[INPUT DATA Boundary: Start]

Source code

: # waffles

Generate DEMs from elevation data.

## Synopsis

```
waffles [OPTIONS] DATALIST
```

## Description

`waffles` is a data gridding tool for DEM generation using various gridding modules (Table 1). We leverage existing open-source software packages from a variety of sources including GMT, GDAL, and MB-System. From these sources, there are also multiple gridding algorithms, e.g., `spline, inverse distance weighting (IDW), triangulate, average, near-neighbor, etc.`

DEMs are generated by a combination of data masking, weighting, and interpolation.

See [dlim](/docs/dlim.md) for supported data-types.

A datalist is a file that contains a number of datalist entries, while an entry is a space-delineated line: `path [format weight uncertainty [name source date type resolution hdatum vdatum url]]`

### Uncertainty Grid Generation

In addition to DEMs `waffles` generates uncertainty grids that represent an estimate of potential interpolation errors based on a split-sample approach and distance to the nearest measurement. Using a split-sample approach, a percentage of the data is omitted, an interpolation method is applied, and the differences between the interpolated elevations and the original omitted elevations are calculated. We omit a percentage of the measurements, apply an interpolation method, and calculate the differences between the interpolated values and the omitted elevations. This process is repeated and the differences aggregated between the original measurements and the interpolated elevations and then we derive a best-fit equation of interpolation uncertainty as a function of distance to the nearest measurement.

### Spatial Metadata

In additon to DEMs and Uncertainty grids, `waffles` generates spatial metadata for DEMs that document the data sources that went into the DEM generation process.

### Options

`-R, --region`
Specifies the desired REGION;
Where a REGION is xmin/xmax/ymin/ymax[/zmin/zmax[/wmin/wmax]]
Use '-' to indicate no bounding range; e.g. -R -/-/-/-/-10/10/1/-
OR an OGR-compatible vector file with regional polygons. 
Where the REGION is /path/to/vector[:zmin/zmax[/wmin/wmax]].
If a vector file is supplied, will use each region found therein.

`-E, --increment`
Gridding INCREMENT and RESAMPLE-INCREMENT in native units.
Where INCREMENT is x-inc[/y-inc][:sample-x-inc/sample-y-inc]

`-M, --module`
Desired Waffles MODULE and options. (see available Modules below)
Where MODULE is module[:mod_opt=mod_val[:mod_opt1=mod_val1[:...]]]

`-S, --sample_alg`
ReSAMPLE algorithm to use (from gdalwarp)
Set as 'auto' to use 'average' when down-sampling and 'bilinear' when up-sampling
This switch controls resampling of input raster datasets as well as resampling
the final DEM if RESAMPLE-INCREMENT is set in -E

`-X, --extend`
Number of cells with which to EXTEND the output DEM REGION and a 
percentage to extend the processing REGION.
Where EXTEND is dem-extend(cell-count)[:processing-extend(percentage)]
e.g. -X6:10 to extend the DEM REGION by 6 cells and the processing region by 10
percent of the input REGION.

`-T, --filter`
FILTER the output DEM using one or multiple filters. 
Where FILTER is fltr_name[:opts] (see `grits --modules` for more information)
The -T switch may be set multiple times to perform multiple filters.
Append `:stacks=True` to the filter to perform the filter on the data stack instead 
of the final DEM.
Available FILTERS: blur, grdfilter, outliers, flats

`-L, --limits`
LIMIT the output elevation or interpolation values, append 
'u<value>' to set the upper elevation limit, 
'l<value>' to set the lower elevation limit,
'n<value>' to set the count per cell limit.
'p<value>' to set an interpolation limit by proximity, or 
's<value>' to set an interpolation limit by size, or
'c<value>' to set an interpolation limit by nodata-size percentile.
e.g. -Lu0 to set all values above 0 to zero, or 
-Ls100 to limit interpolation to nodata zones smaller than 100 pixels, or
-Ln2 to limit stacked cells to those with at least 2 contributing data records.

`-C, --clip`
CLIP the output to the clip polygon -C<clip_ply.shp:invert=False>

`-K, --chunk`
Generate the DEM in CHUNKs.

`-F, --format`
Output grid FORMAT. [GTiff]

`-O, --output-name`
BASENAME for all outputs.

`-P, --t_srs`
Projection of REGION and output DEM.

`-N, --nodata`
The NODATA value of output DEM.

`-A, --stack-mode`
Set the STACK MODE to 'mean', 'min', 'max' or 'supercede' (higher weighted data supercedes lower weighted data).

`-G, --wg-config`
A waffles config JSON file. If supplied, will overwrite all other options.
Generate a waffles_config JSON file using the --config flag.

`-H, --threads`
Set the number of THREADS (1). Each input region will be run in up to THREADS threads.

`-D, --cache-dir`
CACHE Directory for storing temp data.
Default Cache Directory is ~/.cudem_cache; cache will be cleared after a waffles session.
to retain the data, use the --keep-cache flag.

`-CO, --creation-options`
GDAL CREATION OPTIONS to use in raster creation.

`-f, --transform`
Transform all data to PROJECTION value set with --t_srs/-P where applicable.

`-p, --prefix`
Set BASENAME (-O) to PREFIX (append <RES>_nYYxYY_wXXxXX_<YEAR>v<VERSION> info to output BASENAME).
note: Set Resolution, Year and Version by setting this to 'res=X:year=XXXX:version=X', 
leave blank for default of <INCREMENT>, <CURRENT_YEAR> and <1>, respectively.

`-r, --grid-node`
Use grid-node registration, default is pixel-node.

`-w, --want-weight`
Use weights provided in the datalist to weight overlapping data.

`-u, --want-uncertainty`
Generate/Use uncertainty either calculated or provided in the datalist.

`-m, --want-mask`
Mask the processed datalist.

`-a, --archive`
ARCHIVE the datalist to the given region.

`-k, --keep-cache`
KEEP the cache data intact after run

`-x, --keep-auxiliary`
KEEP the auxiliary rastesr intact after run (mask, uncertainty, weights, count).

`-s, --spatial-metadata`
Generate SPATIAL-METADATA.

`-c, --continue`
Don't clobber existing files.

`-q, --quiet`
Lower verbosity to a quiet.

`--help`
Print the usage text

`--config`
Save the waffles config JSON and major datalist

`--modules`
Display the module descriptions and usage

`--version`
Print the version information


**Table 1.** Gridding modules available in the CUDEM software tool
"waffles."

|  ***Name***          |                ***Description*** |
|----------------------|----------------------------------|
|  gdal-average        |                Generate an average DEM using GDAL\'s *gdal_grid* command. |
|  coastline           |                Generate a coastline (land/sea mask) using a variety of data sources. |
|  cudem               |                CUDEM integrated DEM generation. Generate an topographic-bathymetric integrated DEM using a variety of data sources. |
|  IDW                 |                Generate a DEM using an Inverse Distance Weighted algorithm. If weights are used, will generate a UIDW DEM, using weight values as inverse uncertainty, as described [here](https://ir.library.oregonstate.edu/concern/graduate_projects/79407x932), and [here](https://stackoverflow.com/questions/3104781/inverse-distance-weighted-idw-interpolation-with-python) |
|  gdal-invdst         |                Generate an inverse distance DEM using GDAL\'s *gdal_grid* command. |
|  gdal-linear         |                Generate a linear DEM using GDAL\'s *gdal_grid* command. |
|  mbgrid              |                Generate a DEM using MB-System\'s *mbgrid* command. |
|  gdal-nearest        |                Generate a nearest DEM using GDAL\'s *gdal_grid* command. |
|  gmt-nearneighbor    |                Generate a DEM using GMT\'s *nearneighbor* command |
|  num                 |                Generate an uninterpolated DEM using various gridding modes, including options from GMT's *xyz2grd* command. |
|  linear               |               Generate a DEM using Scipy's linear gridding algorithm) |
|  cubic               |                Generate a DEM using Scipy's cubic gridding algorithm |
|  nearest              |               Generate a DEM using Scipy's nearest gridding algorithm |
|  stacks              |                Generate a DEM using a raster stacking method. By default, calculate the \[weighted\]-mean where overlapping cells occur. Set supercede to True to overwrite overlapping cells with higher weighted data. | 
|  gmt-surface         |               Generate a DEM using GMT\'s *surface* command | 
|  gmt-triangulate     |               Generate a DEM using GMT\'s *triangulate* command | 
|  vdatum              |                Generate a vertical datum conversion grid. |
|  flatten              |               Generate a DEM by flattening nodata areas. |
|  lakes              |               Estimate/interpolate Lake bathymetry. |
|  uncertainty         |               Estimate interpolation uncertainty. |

[INPUT DATA Boundary: End]

WHAT TO WORK ON -
For each line in the entries that contains the string "True", make a copy.

SOLUTION TO THE EXERCISE -
Append `:stacks=True` to the filter to perform the filter on the data stack instead 
|  stacks              |                Generate a DEM using a raster stacking method. By default, calculate the \[weighted\]-mean where overlapping cells occur. Set supercede to True to overwrite overlapping cells with higher weighted data. | 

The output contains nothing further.